(Saved entries)
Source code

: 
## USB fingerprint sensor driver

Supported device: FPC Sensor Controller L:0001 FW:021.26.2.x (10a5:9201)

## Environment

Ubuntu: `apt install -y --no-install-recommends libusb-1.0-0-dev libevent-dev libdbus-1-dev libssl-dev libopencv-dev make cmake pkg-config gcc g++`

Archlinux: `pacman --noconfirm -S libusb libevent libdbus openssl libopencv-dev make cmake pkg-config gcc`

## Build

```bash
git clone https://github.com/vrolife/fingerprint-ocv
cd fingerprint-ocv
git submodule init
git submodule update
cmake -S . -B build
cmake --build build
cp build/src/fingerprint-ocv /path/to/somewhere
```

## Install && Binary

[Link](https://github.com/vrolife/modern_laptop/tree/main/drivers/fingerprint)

*Exercise goal*: Copy out each line of the data in which the word "config" appears.

*Answer below*:
Ubuntu: `apt install -y --no-install-recommends libusb-1.0-0-dev libevent-dev libdbus-1-dev libssl-dev libopencv-dev make cmake pkg-config gcc g++`
Archlinux: `pacman --noconfirm -S libusb libevent libdbus openssl libopencv-dev make cmake pkg-config gcc`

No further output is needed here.